What is the MOST appropriate recommendation/response?

  • A. Advise Priya to rely on her emergency fund for now because disability insurance cannot provide any protection until the elimination period is completed.
  • B. Explain that disability coverage usually starts only when the policy is issued and in force, and that any temporary coverage would depend on the insurer offering it and Priya meeting stated conditions (for example, premium received and acceptable insurability).
  • C. Confirm that Priya is covered as soon as she signs the application and pays the first premium, because the insurer has accepted payment.
  • D. Recommend backdating the policy to today’s date so that any disability occurring before approval will be treated as covered.

Best answer: B

What this tests: Recommendation Implementation

Explanation: This scenario tests how an agent should implement a recommendation and set expectations during the application/underwriting stage, specifically around conditional receipts or temporary coverage arrangements (when offered).

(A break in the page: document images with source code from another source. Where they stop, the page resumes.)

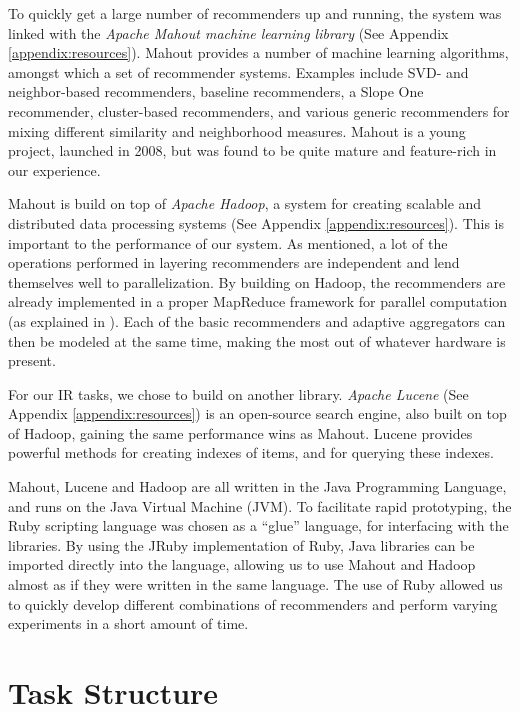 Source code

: To quickly get a large number of recommenders up and running,
the system was linked with the \emph{Apache Mahout machine learning library}
(See Appendix \ref{appendix:resources}). 
Mahout provides a number of machine learning
algorithms, amongst which a set of recommender systems.
Examples include SVD- and neighbor-based recommenders,
baseline recommenders, a Slope One recommender,
cluster-based recommenders,
and various generic recommenders for mixing different 
similarity and neighborhood measures.
Mahout is a young project, launched in 2008, 
but was found to be quite mature and feature-rich
in our experience.

Mahout is build on top of \emph{Apache Hadoop},
a system for creating scalable and distributed data processing systems 
(See Appendix \ref{appendix:resources}).
This is important to the performance of our system.
As mentioned, a lot of the operations performed in layering recommenders
are independent and lend themselves well to parallelization.
By building on Hadoop, the recommenders are already implemented in a 
proper MapReduce framework for parallel computation (as explained in \citet[p75]{Manning2008}).
Each of the basic recommenders and adaptive aggregators can then be modeled at the same time,
making the most out of whatever hardware is present.

For our IR tasks, we chose to build on another library.
\emph{Apache Lucene} (See Appendix \ref{appendix:resources}) is an open-source search engine, also built on top of Hadoop,
gaining the same performance wins as Mahout.
Lucene provides powerful methods for creating indexes of items, and for querying these indexes.

Mahout, Lucene and Hadoop are all written in the Java Programming Language,
and runs on the Java Virtual Machine (JVM).
To facilitate rapid prototyping, the Ruby scripting language was chosen as a ``glue'' language,
for interfacing with the libraries. 
By using the JRuby implementation of Ruby, Java libraries can be imported directly
into the language, allowing us to use Mahout and Hadoop almost as if they were written in the same language.
The use of Ruby allowed us to quickly develop different combinations of recommenders and
perform varying experiments in a short amount of time.

\section{Task Structure}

In Accident & Sickness insurance, coverage typically becomes effective only when the insurer has approved the application and put the policy in force. Some insurers may offer a conditional receipt or temporary insurance agreement, but it is not automatic and it is not the same as full policy coverage. If such temporary coverage is available, it usually applies only when specific conditions are met (for example, required premium is received, the application is completed as required, and the applicant is insurable under the insurer’s rules).

The safest and most professional approach is to:

  • Avoid promising immediate coverage.
  • Explain that temporary coverage is product/insurer-specific.
  • Highlight that conditions matter, and underwriting can still decline or modify coverage.

This sets accurate expectations and keeps the discussion insurer- and contract-specific: temporary coverage may exist, but only if offered and only if conditions are met.